OK. Welp. By including screenshots of some of these tweets in the graph, the authors allow us to see for ourselves the kind of content they supposedly carefully analyzed in order to support their hypothesis. Notably, on August 2, the second largest spike in tweets using “#ADOS” is shown to have occurred. The authors identify a total of ~7,000 posts that day.
Incomprehensibly, the authors used a tweet about a cryptocurrency scam that translates to “‘The question is quickly answered’: many French #teens have dropped out of school, thinking to become [stock] #trader[s] in buying #formation kits. They fell into the trap of #Melius, based in #Dubai and known by other names. L’AMF and #Miviludes are seized.”
In French, “ados” means “teens”. And because the social media staffer at Mediavenir — when they were writing that tweet — slapped a hashtag in front of it, it eventually came to be swept up into Disinformation creep’s “dAtA sAmPLe sEt” despite having literally nothing what-so-fucking-ever to do with the actual #ADOS political movement which Harvard is asking the public to trust that they have specifically and diligently studied.

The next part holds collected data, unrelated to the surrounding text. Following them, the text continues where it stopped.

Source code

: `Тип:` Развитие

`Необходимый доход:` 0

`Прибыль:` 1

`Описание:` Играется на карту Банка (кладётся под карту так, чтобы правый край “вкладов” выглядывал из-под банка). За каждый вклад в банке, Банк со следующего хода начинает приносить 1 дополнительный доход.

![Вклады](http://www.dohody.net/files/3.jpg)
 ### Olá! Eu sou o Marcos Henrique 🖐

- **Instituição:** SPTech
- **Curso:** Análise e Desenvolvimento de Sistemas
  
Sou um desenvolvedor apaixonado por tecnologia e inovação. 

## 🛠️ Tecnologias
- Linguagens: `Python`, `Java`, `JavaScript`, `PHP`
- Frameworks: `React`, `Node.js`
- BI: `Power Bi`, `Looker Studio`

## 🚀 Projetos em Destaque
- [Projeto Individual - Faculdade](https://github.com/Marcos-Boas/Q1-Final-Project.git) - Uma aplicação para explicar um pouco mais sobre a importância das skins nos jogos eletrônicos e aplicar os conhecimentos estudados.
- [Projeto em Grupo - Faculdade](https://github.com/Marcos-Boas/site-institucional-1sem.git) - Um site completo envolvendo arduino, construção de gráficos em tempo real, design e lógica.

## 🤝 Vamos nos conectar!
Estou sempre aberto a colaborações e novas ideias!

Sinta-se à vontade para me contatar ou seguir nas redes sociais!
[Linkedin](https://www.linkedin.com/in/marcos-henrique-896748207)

How does this happen? How does this glaringly and utterly irrelevant tweet manage to be not just included in the dataset but held up as somehow representative of the black-targeted misinformation content dump that the authors claim defines the ‘ADOS network’ on ‘high-activity days’? What about other tweets that include “#ADOS” and which similarly have absolutely no relation at all to the political movement, such as this one, or this one, or this one?
How many of those are part of the daily totals? I know the authors use a bunch of real fancy-sounding, applied science-y jargon in the report to describe their process (e.g .”computational grounded theory”; “structural topic modeling”; “inductive thematic analysis”), but like, despite these apparently sophisticated tools, there is still clearly a presence of laughably irrelevant tweets to be found among the collection of data.
Does it matter? Should it? Um, probably, yeah, if your intent is to not undermine your own work’s quality, to say nothing of your own dignity. More importantly, how did this get through a peer-review process? Who were the peers? Drooling invalids that were instructed to blink if they thought the study passed muster and was ready for publication? Some poor low-tier academic saps who were brought to a dingy basement somewhere in Kendall Square and made to strip down to their underwear while Harvard data experts stubbed out lit cigarettes all over their flesh and barked at them to sign off on Disinformation creep’s patently bunk methodology?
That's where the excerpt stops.